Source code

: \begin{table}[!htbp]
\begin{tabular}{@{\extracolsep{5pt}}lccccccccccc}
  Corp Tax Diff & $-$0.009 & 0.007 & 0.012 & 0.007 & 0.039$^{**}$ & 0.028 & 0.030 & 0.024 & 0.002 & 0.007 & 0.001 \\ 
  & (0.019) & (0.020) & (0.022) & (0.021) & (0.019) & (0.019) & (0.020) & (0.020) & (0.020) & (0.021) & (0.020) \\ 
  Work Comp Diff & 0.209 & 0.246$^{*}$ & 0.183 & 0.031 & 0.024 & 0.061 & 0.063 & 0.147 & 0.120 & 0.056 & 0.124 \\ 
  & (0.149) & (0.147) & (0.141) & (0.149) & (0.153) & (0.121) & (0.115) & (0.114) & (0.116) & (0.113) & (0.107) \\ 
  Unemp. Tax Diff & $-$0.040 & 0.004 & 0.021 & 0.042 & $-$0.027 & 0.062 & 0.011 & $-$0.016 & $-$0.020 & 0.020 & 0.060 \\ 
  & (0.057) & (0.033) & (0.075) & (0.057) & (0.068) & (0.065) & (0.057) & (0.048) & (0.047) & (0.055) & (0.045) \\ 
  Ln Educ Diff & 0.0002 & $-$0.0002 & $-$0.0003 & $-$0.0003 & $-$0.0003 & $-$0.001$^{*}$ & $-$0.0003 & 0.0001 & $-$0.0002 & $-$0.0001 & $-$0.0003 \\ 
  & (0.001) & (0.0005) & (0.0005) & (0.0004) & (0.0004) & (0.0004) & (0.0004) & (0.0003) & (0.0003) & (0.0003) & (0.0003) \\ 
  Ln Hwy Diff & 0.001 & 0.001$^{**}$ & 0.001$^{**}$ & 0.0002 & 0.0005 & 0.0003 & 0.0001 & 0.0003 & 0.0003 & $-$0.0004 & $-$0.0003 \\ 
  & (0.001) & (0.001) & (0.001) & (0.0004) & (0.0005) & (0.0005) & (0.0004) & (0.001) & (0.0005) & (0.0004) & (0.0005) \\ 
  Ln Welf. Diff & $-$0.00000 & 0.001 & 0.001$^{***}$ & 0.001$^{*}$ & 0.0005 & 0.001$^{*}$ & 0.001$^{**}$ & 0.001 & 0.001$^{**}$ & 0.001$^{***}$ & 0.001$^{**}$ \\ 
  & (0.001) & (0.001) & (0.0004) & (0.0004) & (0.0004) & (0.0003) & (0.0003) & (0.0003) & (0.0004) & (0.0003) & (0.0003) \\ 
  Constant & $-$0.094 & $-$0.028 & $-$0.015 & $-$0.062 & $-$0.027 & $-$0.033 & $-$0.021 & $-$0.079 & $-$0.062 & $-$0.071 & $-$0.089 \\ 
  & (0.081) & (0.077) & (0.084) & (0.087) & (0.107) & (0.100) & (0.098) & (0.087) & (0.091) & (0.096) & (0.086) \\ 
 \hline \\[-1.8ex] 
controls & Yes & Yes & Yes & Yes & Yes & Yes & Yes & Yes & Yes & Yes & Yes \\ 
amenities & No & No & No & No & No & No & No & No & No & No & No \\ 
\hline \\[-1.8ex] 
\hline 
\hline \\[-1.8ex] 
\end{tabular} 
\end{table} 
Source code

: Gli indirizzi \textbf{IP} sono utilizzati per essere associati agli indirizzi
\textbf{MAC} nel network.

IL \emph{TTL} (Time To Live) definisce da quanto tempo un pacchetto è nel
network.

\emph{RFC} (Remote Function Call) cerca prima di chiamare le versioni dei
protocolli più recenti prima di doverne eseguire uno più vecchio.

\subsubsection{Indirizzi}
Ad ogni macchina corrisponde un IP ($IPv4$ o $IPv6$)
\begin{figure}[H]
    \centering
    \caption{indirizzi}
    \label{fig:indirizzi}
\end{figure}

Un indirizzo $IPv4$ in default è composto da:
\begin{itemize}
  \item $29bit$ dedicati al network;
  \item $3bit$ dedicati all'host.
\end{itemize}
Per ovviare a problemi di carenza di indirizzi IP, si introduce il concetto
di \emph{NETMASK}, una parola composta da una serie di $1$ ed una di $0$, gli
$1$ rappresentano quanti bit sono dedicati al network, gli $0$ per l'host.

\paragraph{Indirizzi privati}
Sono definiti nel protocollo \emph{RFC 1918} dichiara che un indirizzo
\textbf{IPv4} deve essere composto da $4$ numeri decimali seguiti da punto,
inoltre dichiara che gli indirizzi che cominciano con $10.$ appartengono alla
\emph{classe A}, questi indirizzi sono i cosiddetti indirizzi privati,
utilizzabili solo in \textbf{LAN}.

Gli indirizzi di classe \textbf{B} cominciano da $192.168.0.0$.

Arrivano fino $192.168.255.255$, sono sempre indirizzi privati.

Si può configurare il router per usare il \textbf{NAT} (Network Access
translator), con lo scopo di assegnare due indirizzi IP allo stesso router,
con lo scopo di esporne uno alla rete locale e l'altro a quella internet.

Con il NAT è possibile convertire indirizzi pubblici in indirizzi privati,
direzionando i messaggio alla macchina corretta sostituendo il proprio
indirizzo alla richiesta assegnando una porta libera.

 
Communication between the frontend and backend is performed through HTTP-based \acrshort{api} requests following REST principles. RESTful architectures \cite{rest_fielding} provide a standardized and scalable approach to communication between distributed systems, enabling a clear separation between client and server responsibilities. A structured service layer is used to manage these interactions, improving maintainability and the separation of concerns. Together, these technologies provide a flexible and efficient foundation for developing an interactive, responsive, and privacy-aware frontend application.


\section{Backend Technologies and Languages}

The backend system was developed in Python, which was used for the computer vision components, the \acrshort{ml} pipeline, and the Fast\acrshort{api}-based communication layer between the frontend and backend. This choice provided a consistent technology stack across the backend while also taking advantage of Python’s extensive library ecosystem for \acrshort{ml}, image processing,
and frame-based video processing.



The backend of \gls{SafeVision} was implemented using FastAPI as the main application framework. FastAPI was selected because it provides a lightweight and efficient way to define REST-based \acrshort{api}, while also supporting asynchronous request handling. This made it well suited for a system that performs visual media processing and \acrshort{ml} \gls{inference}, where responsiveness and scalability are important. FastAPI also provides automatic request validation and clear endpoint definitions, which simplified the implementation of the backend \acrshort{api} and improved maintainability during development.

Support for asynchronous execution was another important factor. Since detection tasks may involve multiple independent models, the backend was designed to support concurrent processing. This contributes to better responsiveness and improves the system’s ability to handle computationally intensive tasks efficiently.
# # # # # # #
### Task instructions
Repeat every line of the records above exactly.

### Written answer
Source code

: \begin{table}[!htbp]
\begin{tabular}{@{\extracolsep{5pt}}lccccccccccc}
  Corp Tax Diff & $-$0.009 & 0.007 & 0.012 & 0.007 & 0.039$^{**}$ & 0.028 & 0.030 & 0.024 & 0.002 & 0.007 & 0.001 \\ 
  & (0.019) & (0.020) & (0.022) & (0.021) & (0.019) & (0.019) & (0.020) & (0.020) & (0.020) & (0.021) & (0.020) \\ 
  Work Comp Diff & 0.209 & 0.246$^{*}$ & 0.183 & 0.031 & 0.024 & 0.061 & 0.063 & 0.147 & 0.120 & 0.056 & 0.124 \\ 
  & (0.149) & (0.147) & (0.141) & (0.149) & (0.153) & (0.121) & (0.115) & (0.114) & (0.116) & (0.113) & (0.107) \\ 
  Unemp. Tax Diff & $-$0.040 & 0.004 & 0.021 & 0.042 & $-$0.027 & 0.062 & 0.011 & $-$0.016 & $-$0.020 & 0.020 & 0.060 \\ 
  & (0.057) & (0.033) & (0.075) & (0.057) & (0.068) & (0.065) & (0.057) & (0.048) & (0.047) & (0.055) & (0.045) \\ 
  Ln Educ Diff & 0.0002 & $-$0.0002 & $-$0.0003 & $-$0.0003 & $-$0.0003 & $-$0.001$^{*}$ & $-$0.0003 & 0.0001 & $-$0.0002 & $-$0.0001 & $-$0.0003 \\ 
  & (0.001) & (0.0005) & (0.0005) & (0.0004) & (0.0004) & (0.0004) & (0.0004) & (0.0003) & (0.0003) & (0.0003) & (0.0003) \\ 
  Ln Hwy Diff & 0.001 & 0.001$^{**}$ & 0.001$^{**}$ & 0.0002 & 0.0005 & 0.0003 & 0.0001 & 0.0003 & 0.0003 & $-$0.0004 & $-$0.0003 \\ 
  & (0.001) & (0.001) & (0.001) & (0.0004) & (0.0005) & (0.0005) & (0.0004) & (0.001) & (0.0005) & (0.0004) & (0.0005) \\ 
  Ln Welf. Diff & $-$0.00000 & 0.001 & 0.001$^{***}$ & 0.001$^{*}$ & 0.0005 & 0.001$^{*}$ & 0.001$^{**}$ & 0.001 & 0.001$^{**}$ & 0.001$^{***}$ & 0.001$^{**}$ \\ 
  & (0.001) & (0.001) & (0.0004) & (0.0004) & (0.0004) & (0.0003) & (0.0003) & (0.0003) & (0.0004) & (0.0003) & (0.0003) \\ 
  Constant & $-$0.094 & $-$0.028 & $-$0.015 & $-$0.062 & $-$0.027 & $-$0.033 & $-$0.021 & $-$0.079 & $-$0.062 & $-$0.071 & $-$0.089 \\ 
  & (0.081) & (0.077) & (0.084) & (0.087) & (0.107) & (0.100) & (0.098) & (0.087) & (0.091) & (0.096) & (0.086) \\ 
 \hline \\[-1.8ex] 
controls & Yes & Yes & Yes & Yes & Yes & Yes & Yes & Yes & Yes & Yes & Yes \\ 
amenities & No & No & No & No & No & No & No & No & No & No & No \\ 
\hline \\[-1.8ex] 
\hline 
\hline \\[-1.8ex] 
\end{tabular} 
\end{table} 
Source code

: Gli indirizzi \textbf{IP} sono utilizzati per essere associati agli indirizzi
\textbf{MAC} nel network.

IL \emph{TTL} (Time To Live) definisce da quanto tempo un pacchetto è nel
network.

\emph{RFC} (Remote Function Call) cerca prima di chiamare le versioni dei
protocolli più recenti prima di doverne eseguire uno più vecchio.

\subsubsection{Indirizzi}
Ad ogni macchina corrisponde un IP ($IPv4$ o $IPv6$)
\begin{figure}[H]
    \centering
    \caption{indirizzi}
    \label{fig:indirizzi}
\end{figure}

Un indirizzo $IPv4$ in default è composto da:
\begin{itemize}
  \item $29bit$ dedicati al network;
  \item $3bit$ dedicati all'host.
\end{itemize}
Per ovviare a problemi di carenza di indirizzi IP, si introduce il concetto
di \emph{NETMASK}, una parola composta da una serie di $1$ ed una di $0$, gli
$1$ rappresentano quanti bit sono dedicati al network, gli $0$ per l'host.

\paragraph{Indirizzi privati}
Sono definiti nel protocollo \emph{RFC 1918} dichiara che un indirizzo
\textbf{IPv4} deve essere composto da $4$ numeri decimali seguiti da punto,
inoltre dichiara che gli indirizzi che cominciano con $10.$ appartengono alla
\emph{classe A}, questi indirizzi sono i cosiddetti indirizzi privati,
utilizzabili solo in \textbf{LAN}.

Gli indirizzi di classe \textbf{B} cominciano da $192.168.0.0$.

Arrivano fino $192.168.255.255$, sono sempre indirizzi privati.

Si può configurare il router per usare il \textbf{NAT} (Network Access
translator), con lo scopo di assegnare due indirizzi IP allo stesso router,
con lo scopo di esporne uno alla rete locale e l'altro a quella internet.

Con il NAT è possibile convertire indirizzi pubblici in indirizzi privati,
direzionando i messaggio alla macchina corretta sostituendo il proprio
indirizzo alla richiesta assegnando una porta libera.

 
Communication between the frontend and backend is performed through HTTP-based \acrshort{api} requests following REST principles. RESTful architectures \cite{rest_fielding} provide a standardized and scalable approach to communication between distributed systems, enabling a clear separation between client and server responsibilities. A structured service layer is used to manage these interactions, improving maintainability and the separation of concerns. Together, these technologies provide a flexible and efficient foundation for developing an interactive, responsive, and privacy-aware frontend application.


\section{Backend Technologies and Languages}

The backend system was developed in Python, which was used for the computer vision components, the \acrshort{ml} pipeline, and the Fast\acrshort{api}-based communication layer between the frontend and backend. This choice provided a consistent technology stack across the backend while also taking advantage of Python’s extensive library ecosystem for \acrshort{ml}, image processing,
and frame-based video processing.



The backend of \gls{SafeVision} was implemented using FastAPI as the main application framework. FastAPI was selected because it provides a lightweight and efficient way to define REST-based \acrshort{api}, while also supporting asynchronous request handling. This made it well suited for a system that performs visual media processing and \acrshort{ml} \gls{inference}, where responsiveness and scalability are important. FastAPI also provides automatic request validation and clear endpoint definitions, which simplified the implementation of the backend \acrshort{api} and improved maintainability during development.

Support for asynchronous execution was another important factor. Since detection tasks may involve multiple independent models, the backend was designed to support concurrent processing. This contributes to better responsiveness and improves the system’s ability to handle computationally intensive tasks efficiently.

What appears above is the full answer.